17 Mart 2018

17 Mart'ta aslında ne oldu?

17 Mart 1944: Varlık Vergisi'nin Tasfiyesine İlişkin Yasa Yürürlüğe Girdi.

Bir ırkçı uygulama olarak tarihe geçen ve Türkiye'yi medeni Dünyanın gözünde küçük düşüren Varlık Vergisi uygulaması, bir dönemin zihin dünyasının dışa yansımasından ibaretti. Milli Şef olarak Türkiye'nin 1940'lı yıllarının yönetimine damga vuran İsmet İnönü, o günlerde Nazi Almanya'sını çok beğeniyor ve bu doğrultuda Türkiye'de nazi politikaları uygulamaya çalışıyordu

Şeflik Rejiminin devrin güçlü devleti Nazi Almanya'sının tesirinde giriştiği bu uygulama; Türkiye'yi bir anda dünyanın gündemine getirmiş, sabıkalı ülkeler konumuna sokmuştu.

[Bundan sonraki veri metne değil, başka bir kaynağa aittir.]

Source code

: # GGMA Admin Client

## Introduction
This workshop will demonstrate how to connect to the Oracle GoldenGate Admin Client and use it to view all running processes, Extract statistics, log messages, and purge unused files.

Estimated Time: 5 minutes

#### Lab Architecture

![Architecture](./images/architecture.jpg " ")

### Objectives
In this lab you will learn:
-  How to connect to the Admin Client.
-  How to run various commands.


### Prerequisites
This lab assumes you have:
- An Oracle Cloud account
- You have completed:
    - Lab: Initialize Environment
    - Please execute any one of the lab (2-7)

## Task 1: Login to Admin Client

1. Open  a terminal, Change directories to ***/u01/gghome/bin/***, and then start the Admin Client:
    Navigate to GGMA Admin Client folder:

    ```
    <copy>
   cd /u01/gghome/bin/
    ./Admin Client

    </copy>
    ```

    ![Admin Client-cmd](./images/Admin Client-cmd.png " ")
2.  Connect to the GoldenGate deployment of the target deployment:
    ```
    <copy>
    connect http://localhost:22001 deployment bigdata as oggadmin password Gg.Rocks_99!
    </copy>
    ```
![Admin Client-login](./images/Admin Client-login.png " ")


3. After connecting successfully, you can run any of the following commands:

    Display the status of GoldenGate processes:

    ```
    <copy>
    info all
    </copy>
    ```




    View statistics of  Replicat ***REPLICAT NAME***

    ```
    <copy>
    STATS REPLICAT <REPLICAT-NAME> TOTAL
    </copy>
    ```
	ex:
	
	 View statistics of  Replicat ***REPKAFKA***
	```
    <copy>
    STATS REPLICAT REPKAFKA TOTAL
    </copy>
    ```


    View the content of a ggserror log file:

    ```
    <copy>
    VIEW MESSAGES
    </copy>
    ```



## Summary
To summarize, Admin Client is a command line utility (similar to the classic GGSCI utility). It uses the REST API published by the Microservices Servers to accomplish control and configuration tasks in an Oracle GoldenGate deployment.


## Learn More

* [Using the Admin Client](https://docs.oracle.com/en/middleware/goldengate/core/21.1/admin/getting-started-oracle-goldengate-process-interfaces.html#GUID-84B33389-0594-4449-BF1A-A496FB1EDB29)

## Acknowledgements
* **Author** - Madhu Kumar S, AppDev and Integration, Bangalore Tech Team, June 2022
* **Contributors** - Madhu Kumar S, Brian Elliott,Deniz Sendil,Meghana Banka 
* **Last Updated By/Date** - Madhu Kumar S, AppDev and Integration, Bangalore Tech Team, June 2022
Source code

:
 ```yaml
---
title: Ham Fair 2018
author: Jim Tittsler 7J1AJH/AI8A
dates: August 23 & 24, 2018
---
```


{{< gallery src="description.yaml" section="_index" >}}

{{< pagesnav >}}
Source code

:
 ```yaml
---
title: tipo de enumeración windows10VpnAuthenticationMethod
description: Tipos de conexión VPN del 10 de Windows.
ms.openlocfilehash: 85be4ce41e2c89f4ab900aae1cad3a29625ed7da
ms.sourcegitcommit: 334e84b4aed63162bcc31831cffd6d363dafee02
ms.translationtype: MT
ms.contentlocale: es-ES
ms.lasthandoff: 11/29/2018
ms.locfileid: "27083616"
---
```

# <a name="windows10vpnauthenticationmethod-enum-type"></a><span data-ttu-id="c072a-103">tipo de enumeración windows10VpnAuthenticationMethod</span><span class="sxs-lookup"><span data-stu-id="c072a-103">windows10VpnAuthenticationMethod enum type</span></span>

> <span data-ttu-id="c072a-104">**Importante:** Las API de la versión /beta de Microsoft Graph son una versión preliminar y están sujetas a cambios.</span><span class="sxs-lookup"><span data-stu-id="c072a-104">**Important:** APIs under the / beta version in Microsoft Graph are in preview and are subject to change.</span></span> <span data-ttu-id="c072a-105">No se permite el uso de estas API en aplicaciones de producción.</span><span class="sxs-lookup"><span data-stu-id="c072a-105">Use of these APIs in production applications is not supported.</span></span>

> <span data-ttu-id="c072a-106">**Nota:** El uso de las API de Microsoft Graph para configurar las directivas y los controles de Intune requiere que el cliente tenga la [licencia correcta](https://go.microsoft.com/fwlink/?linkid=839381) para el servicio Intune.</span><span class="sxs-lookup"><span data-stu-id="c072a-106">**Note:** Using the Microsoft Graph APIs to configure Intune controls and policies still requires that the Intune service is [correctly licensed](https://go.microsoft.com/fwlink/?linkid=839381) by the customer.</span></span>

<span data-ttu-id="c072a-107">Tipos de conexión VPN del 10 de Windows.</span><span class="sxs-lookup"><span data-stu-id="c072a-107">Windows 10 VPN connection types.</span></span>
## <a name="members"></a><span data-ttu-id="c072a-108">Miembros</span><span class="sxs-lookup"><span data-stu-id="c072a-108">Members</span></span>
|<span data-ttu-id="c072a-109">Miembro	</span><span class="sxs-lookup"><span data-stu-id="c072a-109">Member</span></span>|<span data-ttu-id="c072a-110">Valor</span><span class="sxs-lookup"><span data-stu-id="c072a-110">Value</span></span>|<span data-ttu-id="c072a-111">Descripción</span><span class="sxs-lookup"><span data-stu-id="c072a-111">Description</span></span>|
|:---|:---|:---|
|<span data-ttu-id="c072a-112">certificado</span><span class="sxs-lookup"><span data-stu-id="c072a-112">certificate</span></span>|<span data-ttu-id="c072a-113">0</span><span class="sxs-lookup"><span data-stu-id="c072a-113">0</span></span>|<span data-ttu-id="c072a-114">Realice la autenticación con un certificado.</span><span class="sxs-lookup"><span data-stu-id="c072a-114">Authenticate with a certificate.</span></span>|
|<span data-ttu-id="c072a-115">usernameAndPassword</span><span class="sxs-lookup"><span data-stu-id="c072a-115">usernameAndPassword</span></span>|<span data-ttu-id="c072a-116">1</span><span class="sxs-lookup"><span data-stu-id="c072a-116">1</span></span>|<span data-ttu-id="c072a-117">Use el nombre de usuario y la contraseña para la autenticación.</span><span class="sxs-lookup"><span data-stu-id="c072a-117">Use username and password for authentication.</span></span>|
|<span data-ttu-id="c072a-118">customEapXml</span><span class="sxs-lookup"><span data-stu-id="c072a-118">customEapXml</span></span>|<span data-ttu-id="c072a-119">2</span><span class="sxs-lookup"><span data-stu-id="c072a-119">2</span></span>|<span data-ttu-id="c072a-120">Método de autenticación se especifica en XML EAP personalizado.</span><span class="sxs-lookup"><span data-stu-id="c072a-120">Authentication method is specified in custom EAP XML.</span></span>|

İkinci Dünya Savaşı'nın başlamasıyla birlikte azınlıklara duyulan resmî güvensizlik had safhaya çıkmıştı. Eski aile kayıtları araştırılıyor, kimin Yahudi menşeli olduğu bulunmaya çalışılıyordu.

Bazı yorumculara göre Varlık Vergisi, Milli Şef Rejimi'nin dış politika sahasında sürdürdüğü bir ‘denge oyunu'ndan doğmuş bir uygulamaydı.

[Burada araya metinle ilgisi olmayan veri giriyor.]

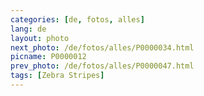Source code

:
 ```yaml
---
categories: [de, fotos, alles]
lang: de
layout: photo
next_photo: /de/fotos/alles/P0000034.html
picname: P0000012
prev_photo: /de/fotos/alles/P0000047.html
tags: [Zebra Stripes]
---
```

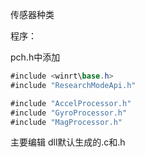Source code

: 传感器种类





程序：

pch.h中添加

```c#
#include <winrt\base.h>
#include "ResearchModeApi.h"

#include "AccelProcessor.h"
#include "GyroProcessor.h"
#include "MagProcessor.h"
```



主要编辑
dll默认生成的.c和.h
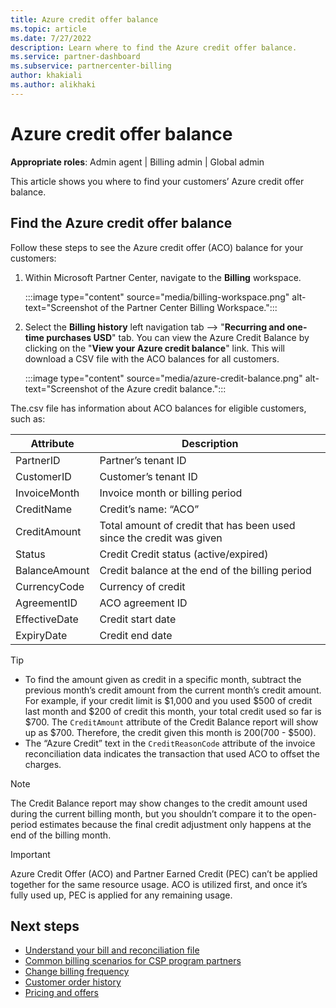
 ```yaml
---
title: Azure credit offer balance
ms.topic: article
ms.date: 7/27/2022
description: Learn where to find the Azure credit offer balance.
ms.service: partner-dashboard
ms.subservice: partnercenter-billing
author: khakiali
ms.author: alikhaki
---
```


# Azure credit offer balance

**Appropriate roles**: Admin agent | Billing admin | Global admin

This article shows you where to find your customers’ Azure credit offer balance.

## Find the Azure credit offer balance

Follow these steps to see the Azure credit offer (ACO) balance for your customers:

1. Within Microsoft Partner Center, navigate to the **Billing** workspace.

   :::image type="content" source="media/billing-workspace.png" alt-text="Screenshot of the Partner Center Billing Workspace.":::

2. Select the **Billing history** left navigation tab --> "**Recurring and one-time purchases USD**" tab. You can view the Azure Credit Balance by clicking on the "**View your Azure credit balance**" link. This will download a CSV file with the ACO balances for all customers.

   :::image type="content" source="media/azure-credit-balance.png" alt-text="Screenshot of the Azure credit balance.":::

The.csv file has information about ACO balances for eligible customers, such as:

|Attribute| Description|
|----------|-------------|
|PartnerID|Partner’s tenant ID
|CustomerID|Customer’s tenant ID
|InvoiceMonth|Invoice month or billing period
|CreditName| Credit’s name: “ACO”
|CreditAmount|Total amount of credit that has been used since the credit was given
|Status|Credit Credit status (active/expired)
|BalanceAmount|Credit balance at the end of the billing period
|CurrencyCode|Currency of credit
|AgreementID|ACO agreement ID
|EffectiveDate|Credit start date
|ExpiryDate| Credit end date

> [!TIP]
>
> - To find the amount given as credit in a specific month, subtract the previous month’s credit amount from the current month’s credit amount. For example, if your credit limit is $1,000 and you used $500 of credit last month and $200 of credit this month, your total credit used so far is $700. The `CreditAmount` attribute of the Credit Balance report will show up as $700. Therefore, the credit given this month is $200 ($700 - $500).
> - The “Azure Credit” text in the `CreditReasonCode` attribute of the invoice reconciliation data indicates the transaction that used ACO to offset the charges.
> 

> [!NOTE]
> The Credit Balance report may show changes to the credit amount used during the current billing month, but you shouldn’t compare it to the open-period estimates because the final credit adjustment only happens at the end of the billing month.
>
>  

> [!IMPORTANT]
> Azure Credit Offer (ACO) and Partner Earned Credit (PEC) can’t be applied together for the same resource usage. ACO is utilized first, and once it’s fully used up, PEC is applied for any remaining usage.
>
> 
## Next steps

- [Understand your bill and reconciliation file](read-your-bill.md)
- [Common billing scenarios for CSP program partners](common-billing-scenarios.md)
- [Change billing frequency](common-billing-scenarios.md)
- [Customer order history](csp-offers.md)
- [Pricing and offers](pricing-and-offers.md)
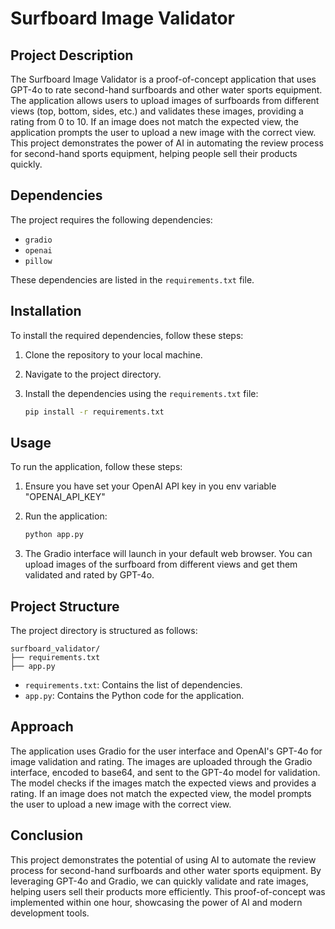 # Surfboard Image Validator

## Project Description

The Surfboard Image Validator is a proof-of-concept application that uses GPT-4o to rate second-hand surfboards and other water sports equipment. The application allows users to upload images of surfboards from different views (top, bottom, sides, etc.) and validates these images, providing a rating from 0 to 10. If an image does not match the expected view, the application prompts the user to upload a new image with the correct view. This project demonstrates the power of AI in automating the review process for second-hand sports equipment, helping people sell their products quickly.

## Dependencies

The project requires the following dependencies:

- `gradio`
- `openai`
- `pillow`

These dependencies are listed in the `requirements.txt` file.

## Installation

To install the required dependencies, follow these steps:

1. Clone the repository to your local machine.
2. Navigate to the project directory.
3. Install the dependencies using the `requirements.txt` file:

   ```bash
   pip install -r requirements.txt
   ```

## Usage

To run the application, follow these steps:

1. Ensure you have set your OpenAI API key in you env variable "OPENAI_API_KEY"

2. Run the application:

   ```bash
   python app.py
   ```

3. The Gradio interface will launch in your default web browser. You can upload images of the surfboard from different views and get them validated and rated by GPT-4o.

## Project Structure

The project directory is structured as follows:

```
surfboard_validator/
├── requirements.txt
├── app.py
```

- `requirements.txt`: Contains the list of dependencies.
- `app.py`: Contains the Python code for the application.

## Approach

The application uses Gradio for the user interface and OpenAI's GPT-4o for image validation and rating. The images are uploaded through the Gradio interface, encoded to base64, and sent to the GPT-4o model for validation. The model checks if the images match the expected views and provides a rating. If an image does not match the expected view, the model prompts the user to upload a new image with the correct view.



## Conclusion

This project demonstrates the potential of using AI to automate the review process for second-hand surfboards and other water sports equipment. By leveraging GPT-4o and Gradio, we can quickly validate and rate images, helping users sell their products more efficiently. This proof-of-concept was implemented within one hour, showcasing the power of AI and modern development tools.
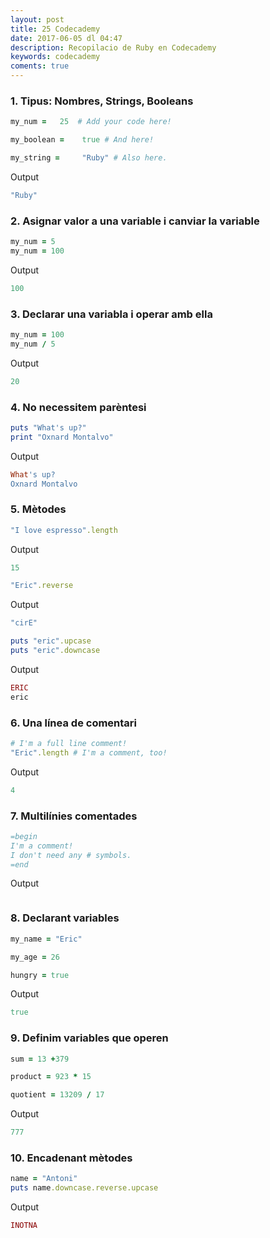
 ```yaml
---
layout: post
title: 25 Codecademy 
date: 2017-06-05 dl 04:47
description: Recopilacio de Ruby en Codecademy
keywords: codecademy
coments: true
---
```


### 1. Tipus: Nombres, Strings, Booleans

``` ruby
my_num =   25  # Add your code here!

my_boolean =    true # And here!

my_string =     "Ruby" # Also here.
```

Output

``` ruby
"Ruby"
```

### 2. Asignar valor a una variable i canviar la variable

``` ruby
my_num = 5
my_num = 100
```

Output

``` ruby
100
```


### 3. Declarar una variabla i operar amb ella

``` ruby
my_num = 100
my_num / 5
```

Output

``` ruby
20
```


### 4. No necessitem parèntesi

``` ruby
puts "What's up?"
print "Oxnard Montalvo"
```

Output

``` ruby
What's up?
Oxnard Montalvo
```

### 5. Mètodes

``` ruby
"I love espresso".length
```

Output

``` ruby
15
```

``` ruby
"Eric".reverse
```

Output

``` ruby
"cirE"
```

``` ruby
puts "eric".upcase
puts "eric".downcase
```

Output

``` ruby
ERIC
eric
```

### 6. Una línea de comentari

``` ruby
# I'm a full line comment!
"Eric".length # I'm a comment, too!
```

Output

``` ruby
4
```

### 7. Multilínies comentades

``` ruby
=begin
I'm a comment!
I don't need any # symbols.
=end
```

Output

``` ruby

```

### 8. Declarant variables

``` ruby
my_name = "Eric"

my_age = 26

hungry = true
```

Output

``` ruby
true
```

### 9. Definim variables que operen

``` ruby
sum = 13 +379

product = 923 * 15

quotient = 13209 / 17
```

Output

``` ruby
777
```

### 10. Encadenant mètodes

``` ruby
name = "Antoni"
puts name.downcase.reverse.upcase
```

Output

``` ruby
INOTNA
```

Yabancı araştırmacılara göre ise bu uygulama, Şef Devri'nin ırkçı icraatlarının bir parçasıydı. Hugh Paulton'göre: “1941 yılında Hitler Almanya'sı ile yapılan anlaşmanın da bu kanunun çıkmasında önemli hissesi vardı.” (Paulton,1999:138)                   

1942 yılının Kasım ayında kabul edilen Varlık Vergisi Kanunu esas olarak tüccarlardan, istisnai olarak çiftçi ve esnaflardan bir defaya mahsus olmak üzere alınacak bir servet vergisi niteliğindeydi.Verginin miktarı hususi olarak kurulan komisyonlarca tespit edilmişti.

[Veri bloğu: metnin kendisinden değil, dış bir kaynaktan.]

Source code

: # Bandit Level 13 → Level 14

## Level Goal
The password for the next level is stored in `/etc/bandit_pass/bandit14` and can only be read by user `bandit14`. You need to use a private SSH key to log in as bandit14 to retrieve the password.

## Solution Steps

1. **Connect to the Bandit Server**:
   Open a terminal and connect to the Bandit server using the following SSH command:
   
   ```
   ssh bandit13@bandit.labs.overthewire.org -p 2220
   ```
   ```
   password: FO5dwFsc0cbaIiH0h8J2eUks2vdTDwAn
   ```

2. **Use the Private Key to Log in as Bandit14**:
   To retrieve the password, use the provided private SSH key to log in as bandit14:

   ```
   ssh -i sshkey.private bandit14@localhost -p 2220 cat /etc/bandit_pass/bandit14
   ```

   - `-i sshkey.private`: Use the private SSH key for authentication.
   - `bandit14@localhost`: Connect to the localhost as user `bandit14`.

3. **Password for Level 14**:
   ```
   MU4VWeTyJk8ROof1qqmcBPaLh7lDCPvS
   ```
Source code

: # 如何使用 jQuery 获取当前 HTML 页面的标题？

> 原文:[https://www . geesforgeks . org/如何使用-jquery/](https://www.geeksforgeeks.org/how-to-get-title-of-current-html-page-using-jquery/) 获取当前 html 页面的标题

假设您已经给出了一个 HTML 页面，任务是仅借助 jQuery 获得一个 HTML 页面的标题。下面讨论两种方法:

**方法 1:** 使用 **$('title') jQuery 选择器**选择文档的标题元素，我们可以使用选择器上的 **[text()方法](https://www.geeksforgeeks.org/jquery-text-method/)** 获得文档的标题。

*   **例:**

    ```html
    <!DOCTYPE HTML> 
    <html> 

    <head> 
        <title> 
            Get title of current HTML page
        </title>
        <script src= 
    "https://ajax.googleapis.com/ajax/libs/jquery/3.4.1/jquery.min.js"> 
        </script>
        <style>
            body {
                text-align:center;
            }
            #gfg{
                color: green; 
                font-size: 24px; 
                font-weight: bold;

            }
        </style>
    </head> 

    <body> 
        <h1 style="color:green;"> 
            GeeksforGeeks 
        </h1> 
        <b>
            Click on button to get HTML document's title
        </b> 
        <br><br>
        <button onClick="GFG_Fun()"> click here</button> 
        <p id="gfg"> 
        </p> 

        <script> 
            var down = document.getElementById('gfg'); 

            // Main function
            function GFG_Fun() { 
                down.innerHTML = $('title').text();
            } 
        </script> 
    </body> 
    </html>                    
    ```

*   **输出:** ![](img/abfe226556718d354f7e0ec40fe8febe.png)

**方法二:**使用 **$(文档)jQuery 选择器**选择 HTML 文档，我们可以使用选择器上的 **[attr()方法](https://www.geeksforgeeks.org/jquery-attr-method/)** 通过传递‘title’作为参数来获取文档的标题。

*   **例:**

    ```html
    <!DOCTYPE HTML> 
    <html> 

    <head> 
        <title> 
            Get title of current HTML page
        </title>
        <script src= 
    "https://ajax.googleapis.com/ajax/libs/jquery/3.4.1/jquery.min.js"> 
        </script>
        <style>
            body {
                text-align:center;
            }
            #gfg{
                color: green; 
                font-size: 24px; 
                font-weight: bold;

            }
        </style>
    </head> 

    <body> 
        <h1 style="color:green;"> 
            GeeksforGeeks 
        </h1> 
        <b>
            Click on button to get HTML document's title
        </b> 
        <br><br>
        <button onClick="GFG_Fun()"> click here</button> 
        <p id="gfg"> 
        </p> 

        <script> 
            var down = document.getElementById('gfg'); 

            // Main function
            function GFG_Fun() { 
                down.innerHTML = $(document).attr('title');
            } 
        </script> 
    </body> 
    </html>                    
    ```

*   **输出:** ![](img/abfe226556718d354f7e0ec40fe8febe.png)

Mükelleflerin tespit edilen miktara itiraz hakları yoktu ve vergilerini bir ay içinde ödemeyenler önce kamplara alınmış, daha sonra çalışma yükümlülüğüne tabi tutulmak üzere Aşkale'ye sevkedilmişti.Bu ağır şartlarda tahsil edilen verginin yarıdan fazlası azınlıklarca ödendi.

Prof. Dr Şükrü Karatepe'ye göre;“Vergi, azınlıkları hedef alan haksız bir uygulama olarak tarihe geçti.” (Karatepe,1993:81)                   

Dönemin Maliye Müfettişlerinden Cahit Kayra, bu olayı Hatıralarında şöyle anlatır: “Dükkanının ondüle kepenklerini yağlayan bir garibana ‘Yağ Tüccarı' olarak büyük vergiler yüklenmişti. Vergiyi ödeyemeyenler Aşkale'ye gönderilmişti.” (Kayra,1995:107)

İşadamı Saffet Ulusoy da yaşananları yakından gözleyen şahıslardan biridir.İkinci Dünya Savaşı yıllarında hazineye kaynak oluşturmak için uygulanan Varlık Vergisi, büyük tepki çekmişti.Vergisini ödemeyenlerin Kop Dağı'nda yol yapımında  çalıştırıldığını hatırlıyorum. (Ulusoy,2005:178)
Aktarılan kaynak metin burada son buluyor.